Eventos Académicos, 39 ISCHE. Educación y emancipación

Tamaño de fuente: 
Grundtvigian concept of “School for Life” and folk high schools. On the history of emancipation of peasantry in the countries around the Baltic Sea till mid-20th century
Tomasz Maliszewski

Última modificación: 2017-07-17


Along with gradual civilization development since the Enlightenment and the ideas of the French Revolution in many European societies there also appeared calls for popular and mass education. At the beginning, they referred to elementary education (folk school), which - starting in Denmark (1814) – started to be given legal grounds with provisions on obligatory school education for everybody. Soon the modernization processes started to include the concept of secondary education, but for a long time it remained an elite school, not available for residents of rural areas. Those processes, at various pace, could also be seen in the societies living around the Baltic Sea.

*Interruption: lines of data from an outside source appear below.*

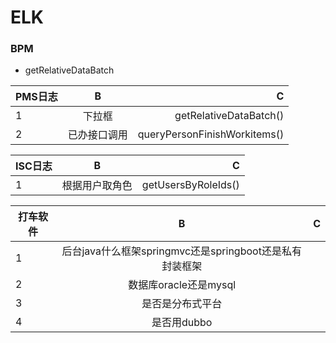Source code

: # ELK
### BPM

*   getRelativeDataBatch

| PMS日志  |      B      |  C |
|----------|:-------------:|------:|
| 1 | 下拉框 |  getRelativeDataBatch()|
| 2 | 已办接口调用 | queryPersonFinishWorkitems() |

| ISC日志  |      B      |  C |
|----------|:-------------:|------:|
| 1 | 根据用户取角色 |  getUsersByRoleIds()|

| 打车软件  |      B      |  C |
|----------|:-------------:|------:|
| 1 | 后台java什么框架springmvc还是springboot还是私有封装框架 |  |
| 2 | 数据库oracle还是mysql |  |
| 3 |  是否是分布式平台|  |
| 4 |  是否用dubbo|  |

However, the was one social class that, despite a gradual increase of its political power and economic position, could not go to secondary schools.  It was peasants who made their living on working on farms.  And it was for them that in the 1830s the Danish thinker N.F.S. Grundtvig offered a new education formula based on his concept of “School for Life”. This sort of andragogic experiment adopted the name of Folk High School (Danish: folkehøjskole) and soon became fairly popular – first in Denmark itself and in Scandinavia, and after a few decades also on the other side of the Baltic Sea. Folk High Schools became an instrument of emancipation of peasantry in those societies – giving the residents of rural areas not only modern expertise on agriculture but, first of all, modern civic competences and a possibility of introducing the elements of their own culture into the general national culture in individual countries.

The paper is to show the role of Folk High Schools in building civic societies and social capital of local communities in the countries around the Baltic Sea till mid-20th century – with special emphasis on the similarities and differences between individual countries. Additionally, it is also an attempt to find in those activities an inspiration for the development or/and redevelopment of Folk High Scholl movement in individual countries nowadays.

The following are the main research problems:

- What role did Folk High Schools play in political, cultural and economic emancipation of peasantry in individual societies living around the Baltic Sea?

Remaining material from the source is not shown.